Setelah kemerdekaan, Sulawesi Selatan menjadi Provinsi Administratif Sulawesi berdasarkan UU Nomor 21 Tahun 1950. Status tersebut bertahan hingga akhir tahun 1959. Kemudian pada tahun 1960, Provinsi Administratif Sulawesi berubah menjadi daerah otonom Sulawesi Selatan dan Tenggara berdasarkan UU Nomor 47 Tahun 1960. Selanjutnya terjadi lagi perubahan yaitu pemisahan Sulawesi Selatan dari daerah otonom Sulawesi Selatan dan Tenggara yang ditetapkan dengan UU Nomor 13 Tahun 1964, sehingga menjadi daerah otonom Sulawesi Selatan. Kemudian, terjadi lagi pemekaran wilayah sejak dikeluarkan UU No. 11 Tahun 2004, Sulawesi Selatan dimekarkan menjadi Sulawesi Selatan dan Sulawesi Barat.
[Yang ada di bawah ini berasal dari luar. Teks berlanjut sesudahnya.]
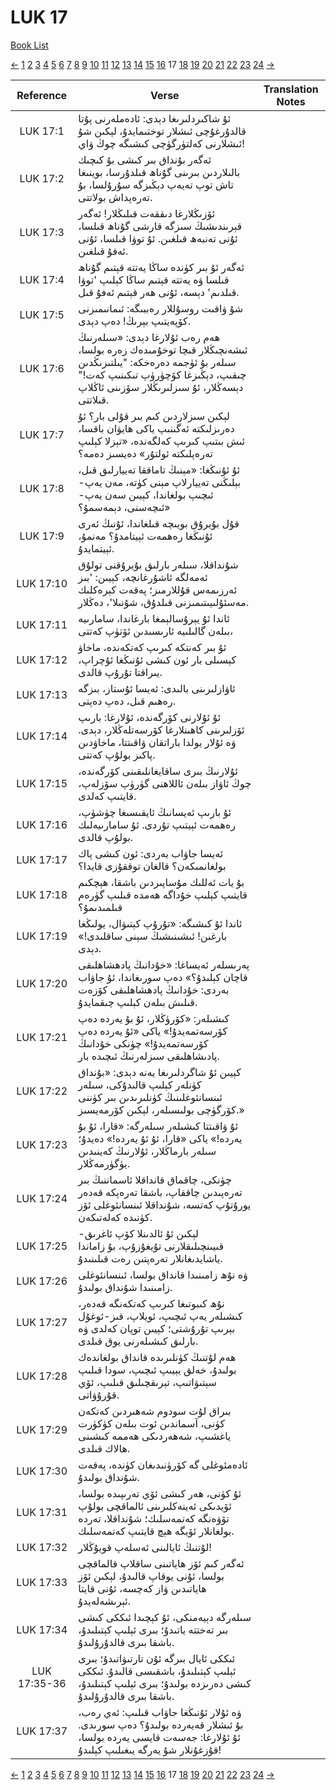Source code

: # LUK 17
[Book List](../README.md)

[<-](./chapter_16.md) [1](./chapter_1.md) [2](./chapter_2.md) [3](./chapter_3.md) [4](./chapter_4.md) [5](./chapter_5.md) [6](./chapter_6.md) [7](./chapter_7.md) [8](./chapter_8.md) [9](./chapter_9.md) [10](./chapter_10.md) [11](./chapter_11.md) [12](./chapter_12.md) [13](./chapter_13.md) [14](./chapter_14.md) [15](./chapter_15.md) [16](./chapter_16.md) 17 [18](./chapter_18.md) [19](./chapter_19.md) [20](./chapter_20.md) [21](./chapter_21.md) [22](./chapter_22.md) [23](./chapter_23.md) [24](./chapter_24.md) [->](./chapter_18.md)

| Reference | Verse | Translation Notes |
|:---------:|-------|-------------------|
|LUK 17:1|ئۇ شاكىردلىرىغا دېدى: ئادەملەرنى پۇتا قالدۇرغۇچى ئىشلار توختىمايدۇ، لېكىن شۇ ئىشلارنى كەلتۈرگۈچى كىشىگە چوڭ ۋاي!||
|LUK 17:2|ئەگەر بۇنداق بىر كىشى بۇ كىچىك بالىلاردىن بىرىنى گۇناھ قىلدۇرسا، بوينىغا تاش توپ تەيەپ دېڭىزگە سۇرۇلسا، بۇ تەرەپداش بولاتتى.||
|LUK 17:3|ئۆزىڭلارغا دىققەت قىلىڭلار! ئەگەر قېرىندىشىڭ سىزگە قارشى گۇناھ قىلسا، ئۇنى تەنبەھ قىلغىن. ئۇ توۋا قىلسا، ئۇنى ئەفۇ قىلغىن.||
|LUK 17:4|ئەگەر ئۇ بىر كۈندە ساڭا يەتتە قېتىم گۇناھ قىلسا ۋە يەتتە قېتىم ساڭا كېلىپ 'توۋا قىلدىم' دېسە، ئۇنى ھەر قېتىم ئەفۇ قىل.||
|LUK 17:5|شۇ ۋاقىت روسۇللار رەببىگە: ئىمانىمىزنى كۆپەيتىپ بېرىڭ! دەپ دېدى.||
|LUK 17:6|ھەم رەب ئۇلارغا دېدى: «سىلەرنىڭ ئىشەنچىڭلار قىچا توخۇمىدەك زەرە بولسا، سىلەر بۇ ئۈجمە دەرەخكە: "يىلتىزىڭدىن چىقىپ، دېڭىزغا كۆچۈرۈپ تىكىنىپ كەت!" دېسەڭلار، ئۇ سىزلىرىڭلار سۆزىنى ئاڭلاپ قىلاتتى.||
|LUK 17:7|لېكىن سىزلاردىن كىم بىر قۇلى بار؟ ئۇ دەرىزلىكتە ئەگىنىپ ياكى ھايۋان باقسا، ئىش بىتىپ كىرىپ كەلگەندە، «تېزلا كېلىپ تەرەپلىكتە ئولتۇر» دەيسىز دەمە؟||
|LUK 17:8|ئۇ ئۇنىڭغا: «مېنىڭ تاماققا تەييارلىق قىل، بېلىڭنى تەييارلاپ مېنى كۈتە، مەن يەپ-ئىچىپ بولغاندا، كېيىن سەن يەپ-ئىچەسنى، دېمەسمۇ؟»||
|LUK 17:9|قۇل بۇيرۇق بويىچە قىلغاندا، ئۇنىڭ ئەرى ئۇنىڭغا رەھمەت ئېيتامدۇ؟ مەنمۇ، ئېيتمايدۇ.||
|LUK 17:10|شۇنداقلا، سىلەر بارلىق بۇيرۇقنى تولۇق ئەمەلگە ئاشۇرغانچە، كېيىن: 'بىز ئەرزىمەس قۇللارمىز؛ پەقەت كېرەكلىك مەسئۇلىيىتىمىزنى قىلدۇق، شۇنىلا'، دەڭلار.||
|LUK 17:11|ئاندا ئۇ يېرۇسالېمغا بارغاندا، سامارىيە بىلەن گالىلىيە ئارىسىدىن ئۆتۈپ كەتتى،||
|LUK 17:12|ئۇ بىر كەنتكە كىرىپ كەتكەندە، ماخاۋ كېسىلى بار ئون كىشى ئۇنىڭغا ئۇچراپ، يىراقتا تۇرۇپ قالدى.||
|LUK 17:13|ئاۋازلىرىنى بالىدى: ئەيسا ئۇستاز، بىزگە رەھىم قىل، دەپ دەپتى.||
|LUK 17:14|ئۇ ئۇلارنى كۆرگەندە، ئۇلارغا: بارىپ ئۆزلىرىنى كاھىنلارغا كۆرسەتلەڭلار، دېدى. ۋە ئۇلار يولدا باراتقان ۋاقىتتا، ماخاۋدىن پاكىز بولۇپ كەتتى.||
|LUK 17:15|ئۇلارنىڭ بىرى ساقايغانلىقىنى كۆرگەندە، چوڭ ئاۋاز بىلەن ئاللاھنى گۈرۈپ سۆزلەپ، قايتىپ كەلدى.||
|LUK 17:16|ئۇ بارىپ ئەيسانىڭ ئايقىسىغا چۈشۈپ، رەھمەت ئېيتىپ تۇردى. ئۇ سامارىيەلىك بولۇپ قالدى.||
|LUK 17:17|ئەيسا جاۋاب بەردى: ئون كىشى پاك بولغانمىكەن؟ قالغان توققۇزى قايدا؟||
|LUK 17:18|بۇ يات ئەللىك مۇساپىردىن باشقا، ھېچكىم قايتىپ كېلىپ خۇداگە ھەمدە قىلىپ گۈرەم قىلمىدىمۇ؟||
|LUK 17:19|ئاندا ئۇ كىشىگە: «تۇرۇپ كېتىۋال، يولىڭغا بارغىن! ئىشىنىشىڭ سېنى ساقلىدى!» دېدى.||
|LUK 17:20|پەرىسلەر ئەيساغا: «خۇدانىڭ پادهشاھلىقى قاچان كېلىدۇ؟» دەپ سورىغاندا، ئۇ جاۋاب بەردى: خۇدانىڭ پادهشاھلىقى كۆزەت قىلىش بىلەن كېلىپ چىقمايدۇ.||
|LUK 17:21|كىشىلەر: «كۆرۈڭلار، ئۇ بۇ يەردە دەپ كۆرسەتمەيدۇ!» ياكى «ئۇ يەردە دەپ كۆرسەتمەيدۇ!» چۈنكى خۇدانىڭ پادىشاھلىقى سىزلەرنىڭ ئىچىدە بار.||
|LUK 17:22|كېيىن ئۇ شاگردلىرىغا يەنە دېدى: «بۇنداق كۈنلەر كېلىپ قالىدۇكى، سىلەر ئىنسانئوغلىنىڭ كۈنلىرىدىن بىر كۈننى كۆرگۈچى بولىسىلەر، لېكىن كۆرمەيسىز.»||
|LUK 17:23|ئۇ ۋاقىتتا كىشىلەر سىلەرگە: «قارا، ئۇ بۇ يەردە!» ياكى «قارا، ئۇ ئۇ يەردە!» دەيدۇ؛ سىلەر بارماڭلار، ئۇلارنىڭ كەينىدىن يۈگۈرمەڭلار.||
|LUK 17:24|چۈنكى، چاقماق قانداقلا ئاسماننىڭ بىر تەرەپىدىن چاققاپ، باشقا تەرەپكە قەدەر يورۇتۇپ كەتسە، شۇنداقلا ئىنسانئوغلى ئۆز كۈنىدە كەلەتىكەن.||
|LUK 17:25|لېكىن ئۇ ئالدىنلا كۆپ ئاغرىق-قىيىنچىلىقلارنى تۇيغۇزۇپ، بۇ زاماندا ياشايدىغانلار تەرەپتىن رەت قىلىنىدۇ.||
|LUK 17:26|ۋە نۇھ زامىنىدا قانداق بولسا، ئىنسانئوغلى زامىنىدا شۇنداق بولىدۇ.||
|LUK 17:27|نۇھ كىبوتىغا كىرىپ كەتكەنگە قەدەر، كىشىلەر يەپ ئىچىپ، ئويلاپ، قىز-ئوغۇل بېرىپ تۇرۇشتى؛ كېيىن توپان كەلدى ۋە بارلىق كىشىلەرنى يوق قىلدى.||
|LUK 17:28|ھەم لۇتنىڭ كۈنلىرىدە قانداق بولغاندەك بولىدۇ، خەلق يېيىپ ئىچىپ، سودا قىلىپ سېتىۋاتىپ، تېرىقچىلىق قىلىپ، ئۆي قۇرۇۋاتى.||
|LUK 17:29|بىراق لۇت سودوم شەھىردىن كەتكەن كۈنى، آسماندىن ئوت بىلەن كۈكۈرت ياغشىپ، شەھەردىكى ھەممە كىشىنى ھالاك قىلدى.||
|LUK 17:30|ئادەمئوغلى گە كۆرۈنىدىغان كۈندە، پەقەت شۇنداق بولىدۇ.||
|LUK 17:31|ئۇ كۈنى، ھەر كىشى ئۆي تەرىپىدە بولسا، ئۆيدىكى ئەينەكلىرىنى ئالماقچى بولۇپ تۆۋەنگە كەتمەسلىك؛ شۇنداقلا، تەردە بولغانلار ئۆيگە ھېچ قايتىپ كەتمەسلىك.||
|LUK 17:32|لۇتنىڭ ئايالىنى ئەسلەپ قويۇڭلار!||
|LUK 17:33|ئەگەر كىم ئۆز ھاياتىنى ساقلاپ قالماقچى بولسا، ئۇنى يوقاپ قالىدۇ، لېكىن ئۆز ھاياتىدىن ۋاز كەچسە، ئۇنى قايتا ئېرىشەلەيدۇ.||
|LUK 17:34|سىلەرگە دېيەمنكى، ئۇ كېچىدا ئىككى كىشى بىر تەختتە ياتىدۇ؛ بىرى ئېلىپ كېتىلىدۇ، باشقا بىرى قالدۇرۇلىدۇ.||
|LUK 17:35-36|ئىككى ئايال بىرگە ئۇن تارتىۋاتىدۇ؛ بىرى ئېلىپ كېتىلىدۇ، باشقىسى قالىدۇ. ئىككى كىشى دەرىزدە بولىدۇ؛ بىرى ئېلىپ كېتىلىدۇ، باشقا بىرى قالدۇرۇلىدۇ.||
|LUK 17:37|ۋە ئۇلار ئۇنىڭغا جاۋاب قىلىپ: ئەي رەب، بۇ ئىشلار قەيەردە بولىدۇ؟ دەپ سورىدى. ئۇ ئۇلارغا: جەسەت قايسى يەردە بولسا، قۇزغۇنلار شۇ يەرگە يىغىلىپ كېلىدۇ!||


[<-](./chapter_16.md) [1](./chapter_1.md) [2](./chapter_2.md) [3](./chapter_3.md) [4](./chapter_4.md) [5](./chapter_5.md) [6](./chapter_6.md) [7](./chapter_7.md) [8](./chapter_8.md) [9](./chapter_9.md) [10](./chapter_10.md) [11](./chapter_11.md) [12](./chapter_12.md) [13](./chapter_13.md) [14](./chapter_14.md) [15](./chapter_15.md) [16](./chapter_16.md) 17 [18](./chapter_18.md) [19](./chapter_19.md) [20](./chapter_20.md) [21](./chapter_21.md) [22](./chapter_22.md) [23](./chapter_23.md) [24](./chapter_24.md) [->](./chapter_18.md)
Secara administratif Sulawesi Selatan terdiri dari 20 Kabupaten dan 3 Kota, sedangkan Sulawesi Barat terdiri dari 5 Kabupaten.

Pada saat penelitian ini dilakukan, Provinsi Sulawesi Barat masih dalam proses pembentukan, dan data serta informasi yang tersedia umumnya masih merupakan data dan informasi gabungan dari Sulawesi Selatan dan Sulawesi Barat. Oleh karena itu dalam penelitian ini digunakan “Sulawesi Selatan” sebagai satu kesatuan Sulawesi Selatan dan Sulawesi Barat.